Value Investors Unearth Opportunities Amid Market Headwinds
At the recent Value Invest conference in New York, seasoned money managers presented a mosaic of stock ideas spanning fertilizers, jewelry, sports franchises, and ride-sharing, arguing that disciplined value investing can uncover compelling opportunities even as geopolitical tensions and energy price volatility weigh on broader market sentiment. Their presentations underscored a common theme: focusing on businesses with durable competitive advantages, strong cash generation, and mispriced assets that are overlooked by a market preoccupied with growth narratives.
Fertilizer and Jewelry: Cash Flow Machines in Disguise
Jennifer Wallace of Summit Street Capital Management highlighted two seemingly disparate businesses she described as “cash-flow machines.” Her first pick, CF Industries (NYSE: CF), benefits from a powerful structural advantage. The company is a major producer of nitrogen fertilizer, a globally priced commodity. Crucially, CF leverages low-cost U.S. natural gas—a key input—as a feedstock. Wallace noted that shipping bottlenecks, such as those occasionally seen in the Strait of Hormuz, can disrupt global supply chains and send liquid fertilizer prices soaring, directly benefiting low-cost producers like CF with globally competitive margins. This dynamic positions CF as one of the world’s most profitable fertilizer producers, a fact she suggested the market underappreciates.
Wallace’s second idea, Signet Jewelers (NYSE: SIG), operates in a different sector but shares the cash flow characteristic. She argued investors are overlooking Signet’s formidable scale and resilience. The company generates the vast majority of its sales in North America, holds a dominant share in the U.S. bridal jewelry market, and has a significant fashion jewelry business. This combination, Wallace contended, supports steady cash generation even during periods of consumer spending anxiety, making it a “cash flow diamond” in her portfolio.

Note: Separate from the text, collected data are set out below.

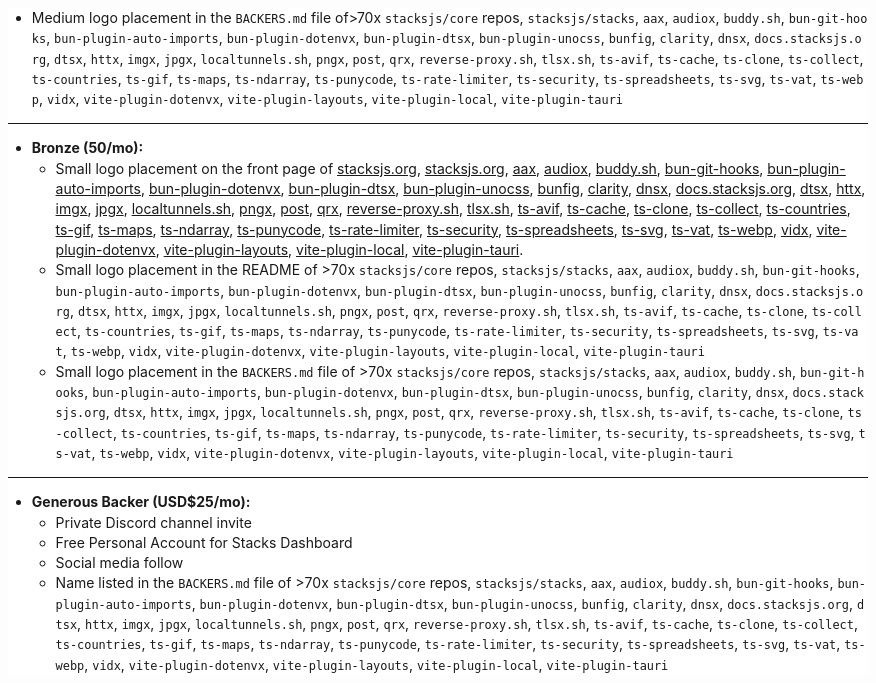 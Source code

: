   - Medium logo placement in the `BACKERS.md` file of>70x `stacksjs/core` repos, `stacksjs/stacks`, `aax`, `audiox`, `buddy.sh`, `bun-git-hooks`, `bun-plugin-auto-imports`, `bun-plugin-dotenvx`, `bun-plugin-dtsx`, `bun-plugin-unocss`, `bunfig`, `clarity`, `dnsx`, `docs.stacksjs.org`, `dtsx`, `httx`, `imgx`, `jpgx`, `localtunnels.sh`, `pngx`, `post`, `qrx`, `reverse-proxy.sh`, `tlsx.sh`, `ts-avif`, `ts-cache`, `ts-clone`, `ts-collect`, `ts-countries`, `ts-gif`, `ts-maps`, `ts-ndarray`, `ts-punycode`, `ts-rate-limiter`, `ts-security`, `ts-spreadsheets`, `ts-svg`, `ts-vat`, `ts-webp`, `vidx`, `vite-plugin-dotenvx`, `vite-plugin-layouts`, `vite-plugin-local`, `vite-plugin-tauri`

___

- **Bronze (50/mo):**
  - Small logo placement on the front page of [stacksjs.org](https://stacksjs.org), [stacksjs.org](https://stacksjs.org), [aax](https://ts-aax.netlify.app/), [audiox](https://stacks-audiox.netlify.app/), [buddy.sh](https://buddy.sh/), [bun-git-hooks](https://bun-git-hooks.netlify.app/), [bun-plugin-auto-imports](https://github.com/stacksjs/bun-plugin-auto-imports), [bun-plugin-dotenvx](https://bun-plugin-dotenvx.netlify.app/), [bun-plugin-dtsx](https://dtsx.netlify.app/bun-plugin), [bun-plugin-unocss](https://github.com/stacksjs/bun-plugin-unocss), [bunfig](https://bunfig.netlify.app/), [clarity](https://stacks-clarity.netlify.app/), [dnsx](https://dnsx.netlify.app/), [docs.stacksjs.org](https://docs.stacksjs.org), [dtsx](https://dtsx.netlify.app/), [httx](https://httx.netflix.app/), [imgx](https://jpgx.netlify.app/), [jpgx](https://jpgx.netlify.app/), [localtunnels.sh](https://localtunnel.sh/), [pngx](https://pngx.netlify.app/), [post](https://the-post.netlify.app/), [qrx](https://ts-quick-reaction.netlify.app/), [reverse-proxy.sh](https://reverse-proxy.sh/), [tlsx.sh](https://tlsx.sh/), [ts-avif](https://github.com/stacksjs/ts-avif), [ts-cache](https://ts-cache.netlify.app/), [ts-clone](https://github.com/stacksjs/ts-clone), [ts-collect](https://ts-collect.netlify.app/), [ts-countries](https://ts-countries.netlify.app/), [ts-gif](https://github.com/stacksjs/ts-gif), [ts-maps](https://ts-maps.netlify.app/), [ts-ndarray](https://github.com/stacksjs/ts-ndarray), [ts-punycode](https://ts-punycode.netlify.app/), [ts-rate-limiter](https://ts-rate-limiter.netlify.app/), [ts-security](https://ts-security.netlify.app/), [ts-spreadsheets](https://ts-spreadsheets.netlify.app/), [ts-svg](https://github.com/stacksjs/ts-svg), [ts-vat](https://ts-vat.netlify.app/), [ts-webp](https://github.com/stacksjs/ts-webp), [vidx](https://stacks-vidx.netlify.app/), [vite-plugin-dotenvx](https://vite-plugin-dotenvx.netlify.app/), [vite-plugin-layouts](https://vite-plugin-layouts.netlify.app/), [vite-plugin-local](https://vite-plugin-local.netlify.app/), [vite-plugin-tauri](https://github.com/stacksjs/vite-plugin-tauri).
  - Small logo placement in the README of >70x `stacksjs/core` repos, `stacksjs/stacks`, `aax`, `audiox`, `buddy.sh`, `bun-git-hooks`, `bun-plugin-auto-imports`, `bun-plugin-dotenvx`, `bun-plugin-dtsx`, `bun-plugin-unocss`, `bunfig`, `clarity`, `dnsx`, `docs.stacksjs.org`, `dtsx`, `httx`, `imgx`, `jpgx`, `localtunnels.sh`, `pngx`, `post`, `qrx`, `reverse-proxy.sh`, `tlsx.sh`, `ts-avif`, `ts-cache`, `ts-clone`, `ts-collect`, `ts-countries`, `ts-gif`, `ts-maps`, `ts-ndarray`, `ts-punycode`, `ts-rate-limiter`, `ts-security`, `ts-spreadsheets`, `ts-svg`, `ts-vat`, `ts-webp`, `vidx`, `vite-plugin-dotenvx`, `vite-plugin-layouts`, `vite-plugin-local`, `vite-plugin-tauri`
  - Small logo placement in the `BACKERS.md` file of >70x `stacksjs/core` repos, `stacksjs/stacks`, `aax`, `audiox`, `buddy.sh`, `bun-git-hooks`, `bun-plugin-auto-imports`, `bun-plugin-dotenvx`, `bun-plugin-dtsx`, `bun-plugin-unocss`, `bunfig`, `clarity`, `dnsx`, `docs.stacksjs.org`, `dtsx`, `httx`, `imgx`, `jpgx`, `localtunnels.sh`, `pngx`, `post`, `qrx`, `reverse-proxy.sh`, `tlsx.sh`, `ts-avif`, `ts-cache`, `ts-clone`, `ts-collect`, `ts-countries`, `ts-gif`, `ts-maps`, `ts-ndarray`, `ts-punycode`, `ts-rate-limiter`, `ts-security`, `ts-spreadsheets`, `ts-svg`, `ts-vat`, `ts-webp`, `vidx`, `vite-plugin-dotenvx`, `vite-plugin-layouts`, `vite-plugin-local`, `vite-plugin-tauri`

___

- **Generous Backer (USD$25/mo):**
  - Private Discord channel invite
  - Free Personal Account for Stacks Dashboard
  - Social media follow
  - Name listed in the `BACKERS.md` file of >70x `stacksjs/core` repos, `stacksjs/stacks`, `aax`, `audiox`, `buddy.sh`, `bun-git-hooks`, `bun-plugin-auto-imports`, `bun-plugin-dotenvx`, `bun-plugin-dtsx`, `bun-plugin-unocss`, `bunfig`, `clarity`, `dnsx`, `docs.stacksjs.org`, `dtsx`, `httx`, `imgx`, `jpgx`, `localtunnels.sh`, `pngx`, `post`, `qrx`, `reverse-proxy.sh`, `tlsx.sh`, `ts-avif`, `ts-cache`, `ts-clone`, `ts-collect`, `ts-countries`, `ts-gif`, `ts-maps`, `ts-ndarray`, `ts-punycode`, `ts-rate-limiter`, `ts-security`, `ts-spreadsheets`, `ts-svg`, `ts-vat`, `ts-webp`, `vidx`, `vite-plugin-dotenvx`, `vite-plugin-layouts`, `vite-plugin-local`, `vite-plugin-tauri`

Premium Live Content: A Scarce and Valuable Asset Class
Mario Gabelli, chairman and CEO of GAMCO Investors, turned the conversation to sports, framing franchises as scarce assets tied to premium, live content that cannot be digitized or easily replicated. He singled out Madison Square Garden Sports (NYSE: MSGS), which owns the New York Knicks and Rangers, as a prime example. Gabelli stated the stock, trading around $310 at the time, could be worth “50% more.” He believes a previously announced plan to split MSGS from its entertainment counterpart, Madison Square Garden Entertainment, could help unlock this hidden value by allowing the sports assets to be valued more purely on their franchise worth.
Gabelli also mentioned Atlanta Braves and Manchester United as attractive plays based on their enduring franchise value. Downplaying the direct impact of geopolitical risks on his holdings, Gabelli remarked, “Do I worry about the Strait of Hormuz? It’s not something that I prefer having any time to spend on that dynamic.” He acknowledged considering political dynamics but emphasized that his investment process is centered on business fundamentals and intrinsic value, not macroeconomic forecasting.
The “Anti-Nifty Fifty” and Misjudged Megatrends
Jonathan Boyar of the Boyar Value Group framed his selections as “the opposite of the Nifty Fifty”—a reference to the overvalued, hot stocks of the early 1970s, analogous to today’s “Magnificent 7.” He argued that in the chase for growth, investors have overlooked high-quality, cash-compounding businesses. His top idea was Uber Technologies (NYSE: UBER). Boyar asserted that pervasive fears about the long-term threat of autonomous vehicles are obscuring the company’s current reality: a “capital-light cash compounding machine.” With its vast network and improving profitability, he believes Uber is being discounted for a disruptive future that may be further away than the market assumes.
Boyar also echoed the bullish case for Madison Square Garden Sports, offering a specific valuation critique. He argued the market is incorrectly applying a “Dolan discount” to the stock due to the controlling ownership of the Dolan family. This discount, he suggested, is irrational, as it leaves MSGS trading below the combined estimated value of the Knicks and Rangers franchises alone, not to mention the potential value of other sports assets.
Brand Power and Shareholder Returns
John Rogers of Ariel Investments pointed to Scotts Miracle-Gro (NYSE: SMG) as an underappreciated name. He cited the company’s strong brand name in lawn and garden care—a category with recurring consumer demand—and its potential for enhanced shareholder returns. Rogers expects Scotts to increase its share buyback program significantly. He believes this capital allocation move, returning excess cash to shareholders, could be a catalyst that supports both earnings per share growth and a higher stock price, a classic value-oriented thesis on corporate stewardship.